## Prerequisites

First, we load PySyft and PyTorch:

In [0]:
!pip install syft torch==1.3.0 torchvision==0.4.1 -f https://download.pytorch.org/whl/torch_stable.html

Because PyTorch does not yet support TensorFlow 2, we must limit the TensorFlow backend used by Google Colab to version 1.x as follows:

In [0]:
%tensorflow_version 1.x

We then proceed to check for CUDA support that will be used by PyTorch and assign it to a variable for reference later:

In [3]:
import torch as tc

if tc.cuda.is_available():
  print(tc.cuda.get_device_name(0))
  print(tc.cuda.device_count())
  tc.set_default_tensor_type(tc.cuda.FloatTensor)
  cuda_device = tc.device('cuda:0')

Tesla P100-PCIE-16GB
1


We import the PySyft library at this stage and assign the PyTorch tensor that we imported into the notebook earlier. This allows PySft to interface with PyTorch as it’s backend. We also create 2 worker nodes (Worker1 and Worker2) that will be used for our training later. To ease setup, we will create these workers as virtual nodes that are part of the same python runtime:

In [0]:
import syft as sf

hook = sf.TorchHook(tc)
w1 = sf.VirtualWorker(hook, id="worker1")
w2 = sf.VirtualWorker(hook, id="worker2")

## Worker Sanity Check

This section is to test whether the nodes are working and could be used for computation.

In [0]:
x = tc.Tensor([3,2,1]).send(w1)
print(x)
print(x.location)

In [0]:
y = tc.Tensor([1,2,3]).send(w1)
sum = x + y
print(sum)

In [0]:
sum = sum.get()
print(sum)

## Actual Trainer

We upload the msgtypes and msgtext pre-processed data into the notebook to be used for training:

In [5]:
from google.colab import files

upl = files.upload()

Saving msgtexts.npy to msgtexts.npy
Saving msgtypes.npy to msgtypes.npy


After successful loading of the data into the notebook, we import it into the following variables, texts for the text messages and types for the message types:

In [0]:
import io
import numpy as np

# Loading data
texts = np.load(io.BytesIO(upl["msgtexts.npy"]))
texts = tc.tensor(texts).to(cuda_device, tc.long)
types = np.load(io.BytesIO(upl["msgtypes.npy"]))
types = tc.tensor(types).to(cuda_device, tc.long)

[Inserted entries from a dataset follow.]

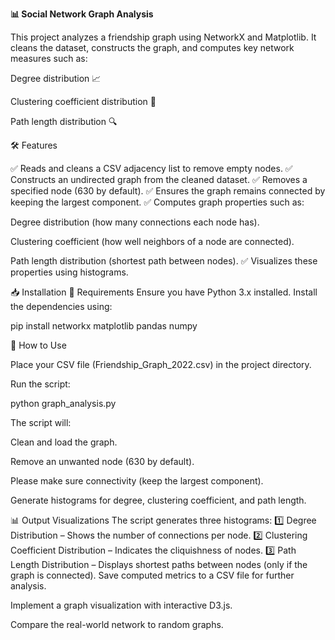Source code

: **📊 Social Network Graph Analysis**

This project analyzes a friendship graph using NetworkX and Matplotlib. It cleans the dataset, constructs the graph, and computes key network measures such as:

Degree distribution 📈

Clustering coefficient distribution 🔄

Path length distribution 🔍

🛠 Features

✅ Reads and cleans a CSV adjacency list to remove empty nodes.
✅ Constructs an undirected graph from the cleaned dataset.
✅ Removes a specified node (630 by default).
✅ Ensures the graph remains connected by keeping the largest component.
✅ Computes graph properties such as:

Degree distribution (how many connections each node has).

Clustering coefficient (how well neighbors of a node are connected).

Path length distribution (shortest path between nodes).
✅ Visualizes these properties using histograms.

📥 Installation
🔹 Requirements
Ensure you have Python 3.x installed. Install the dependencies using:

pip install networkx matplotlib pandas numpy

🚀 How to Use

Place your CSV file (Friendship_Graph_2022.csv) in the project directory.

Run the script:

python graph_analysis.py

The script will:

Clean and load the graph.

Remove an unwanted node (630 by default).

Please make sure connectivity (keep the largest component).

Generate histograms for degree, clustering coefficient, and path length.

📊 Output Visualizations
The script generates three histograms:
1️⃣ Degree Distribution – Shows the number of connections per node.
2️⃣ Clustering Coefficient Distribution – Indicates the cliquishness of nodes.
3️⃣ Path Length Distribution – Displays shortest paths between nodes (only if the graph is connected).
Save computed metrics to a CSV file for further analysis.

Implement a graph visualization with interactive D3.js.

Compare the real-world network to random graphs.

We split the data into 80% for training and 20% for testing, then spit it into 2 halves for Worker1 and Worker2:

In [0]:
# Split training and test data
test_pct = 0.2
train_types = types[:-int(len(types)*test_pct)]
train_texts = texts[:-int(len(types)*test_pct)]
test_types = types[-int(len(types)*test_pct):]
test_texts = texts[-int(len(types)*test_pct):]

# Dataset split (one half for w1, other half for w2)
train_idx = int(len(train_types)/2)
test_idx = int(len(test_types)/2)

We then send the data sets (both test and training datasets) to the workers for processing. Note that the data can’t be processed in the notebook directly, as that would not be federated learning. It has to be done on separate (worker) nodes and not visible to the master (notebook):

In [0]:
w1_train_dataset = sf.BaseDataset(train_texts[:train_idx], 
                                  train_types[:train_idx]).send(w1)
w2_train_dataset = sf.BaseDataset(train_texts[train_idx:], 
                                    train_types[train_idx:]).send(w2)
w1_test_dataset = sf.BaseDataset(test_texts[:test_idx], 
                                  test_types[:test_idx]).send(w1)
w2_test_dataset = sf.BaseDataset(test_texts[test_idx:], 
                                  test_types[test_idx:]).send(w2)

We define a global value for the batch processing size that will be performed by each worker:

In [0]:
BATCH_SIZE = 32

We specify that the datasets that were sent to the workers are to be processed in a federated manner:

In [0]:
federated_train_dataset = sf.FederatedDataset([w1_train_dataset, w2_train_dataset])
federated_test_dataset = sf.FederatedDataset([w1_test_dataset, w2_test_dataset])

federated_train_loader = sf.FederatedDataLoader(federated_train_dataset, 
                                                shuffle=True, batch_size=BATCH_SIZE)
federated_test_loader = sf.FederatedDataLoader(federated_test_dataset, 
                                               shuffle=False, batch_size=BATCH_SIZE)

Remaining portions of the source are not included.